Au long chapitre des lamentations linguistiques et consternations en tout genre, il ne faut pas oublier ce poncif tenace qui veut qu’une langue ne peut vivre qu’au détriment d’une autre, qu’elle se doit de pousser dans ses retranchements ultimes, parfois jusqu’à l’extinction, dans un inéluctable rapport dominant-dominé.
Aussi, comment ne pas être consterné à force de lire ici ou là qu’apprendre des langues dites locales ne sert à rien sinon à empêcher l’apprentissage de langues internationales beaucoup plus « importantes » ? Comment ne pas se crisper lorsque l’on entend dire, par exemple et encore une nouvelle fois de plus, que la langue corse n’a aucune utilité puisqu’elle n’est parlée qu’en Corse ?

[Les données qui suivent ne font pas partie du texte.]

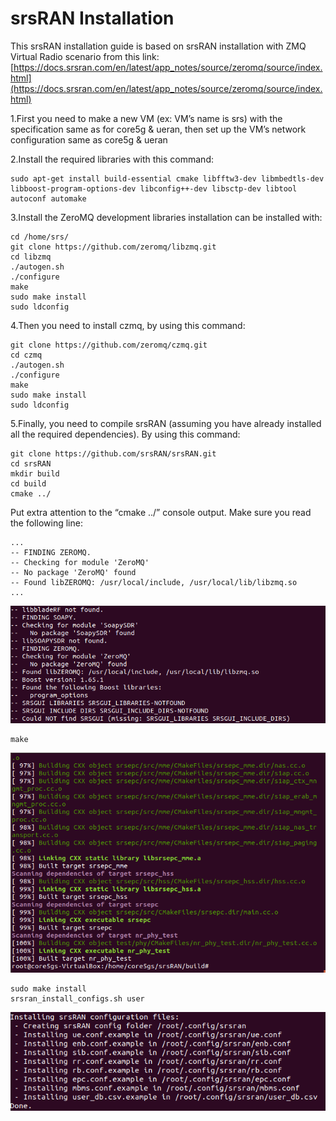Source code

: # srsRAN Installation

This srsRAN installation guide is based on srsRAN installation with ZMQ Virtual Radio scenario from this link:
[https://docs.srsran.com/en/latest/app_notes/source/zeromq/source/index.html](https://docs.srsran.com/en/latest/app_notes/source/zeromq/source/index.html)

1.First you need to make a new VM (ex: VM’s name is srs) with the specification same as for core5g & ueran, then set up the VM’s network configuration same as core5g & ueran

2.Install the required libraries with this command:
```Linux
sudo apt-get install build-essential cmake libfftw3-dev libmbedtls-dev libboost-program-options-dev libconfig++-dev libsctp-dev libtool autoconf automake
```

3.Install the ZeroMQ development libraries installation can be installed with:
```Linux
cd /home/srs/
git clone https://github.com/zeromq/libzmq.git
cd libzmq
./autogen.sh
./configure
make
sudo make install
sudo ldconfig
```

4.Then you need to install czmq, by using this command:
```Linux
git clone https://github.com/zeromq/czmq.git
cd czmq
./autogen.sh
./configure
make
sudo make install
sudo ldconfig
```

5.Finally, you need to compile srsRAN (assuming you have already installed all the required dependencies). By using this command:
```Linux
git clone https://github.com/srsRAN/srsRAN.git
cd srsRAN
mkdir build
cd build
cmake ../
```
 
Put extra attention to the “cmake ../” console output. Make sure you read the following line:

```Linux
...
-- FINDING ZEROMQ.
-- Checking for module 'ZeroMQ'
-- No package 'ZeroMQ' found
-- Found libZEROMQ: /usr/local/include, /usr/local/lib/libzmq.so
...
```
![44](https://github.com/Citrayaf/How-to-build-OpenCore-and-OpenRAN-for-5G/blob/main/Pictures/44.png?raw=true)
```Linux
make
```
![51](https://github.com/Citrayaf/How-to-build-OpenCore-and-OpenRAN-for-5G/blob/main/Pictures/51.png?raw=true)
```Linux
sudo make install
srsran_install_configs.sh user
```
![52](https://github.com/Citrayaf/How-to-build-OpenCore-and-OpenRAN-for-5G/blob/main/Pictures/52.png?raw=true)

De même, comment ne pas fulminer lorsque l’indispensable défense des langues en danger de mort n’est pour certains qu’un alibi pour exprimer, non pas l’amour de sa langue, mais la haine de l’autre à travers la sienne ? Comment ne pas être atterré lorsqu’à la suite d’un tweet relayant un article dénonçant l’inaction des décideurs français en faveur des langues dites régionales, une majorité de réponses ne trouve rien de mieux à dire que c’est pour « mieux imposer la langue arabe » ? On sent bien la préoccupation culturelle exhalant de ces propos dépourvus de toute arrière-pensée !
Ces logiques on-ne-peut-plus simplistes – pour rester correct – vont à l’encontre de tout ce qui est désormais admis en l’état actuel de nos connaissances sur le sujet, et de toutes ces études qui tendent à prouver les incontestables avantages d’être bilingue ou polyglotte.
En effet, croire que les langues puissent être ennemies entre elles et leur apprentissage simultané une mise en concurrence nuisible pour l’esprit est un non-sens :
- C’est oublier que la culture n’est pas un monolithe indivisible et immuable aspirant à l’uniformité, à niveler les nuances, les particularismes et toute la subtilité de la pensée humaine ;
- C’est omettre que l’apprentissage des autres langues permet de renforcer notre compréhension des autres cultures, de lutter contre les stéréotypes qui obscurcissent notre vision du monde, et ainsi de développer notre empathie pour les autres groupes humains, pour les autres peuples ;
- C’est faire fi des nombreuses recherches qui démontrent que le bilinguisme accroît les capacités cognitives, tant dans la réussite de tests que sur le long terme pour lutter contre certaines maladies cérébrales dégénératives ;
- C’est s’enfermer dans une idéologie de repli sur soi.
L’apprentissage d’une langue est une chose ardue, un investissement fastidieux, et un pari que l’on ne gagne pas toujours. Je suis bien placé pour savoir que l’échec est parfois au bout de la route. Il est donc hors de question de blâmer les personnes monolingues, qui n’ont pas réussi à apprendre une autre langue que la leur, ou qui n’ont tout simplement pas pu essayer, pas pu s’y consacrer.
Toutefois, rejeter jusqu’au principe même de la curiosité visant à se pencher sur d’autres langues, quelles qu’elles puissent être, et pour des motifs tout aussi multiples que foireux relève à mon sens d’une faute morale confinant à l’ignorance volontaire qui s’oppose au progrès de l’esprit humain.
Car au-delà des vaines polémiques d’un instant t, les langues sont le reflet de l’âme des peuples qui les parlent et constituent tout autant de briques charnelles de notre richesse commune immatérielle.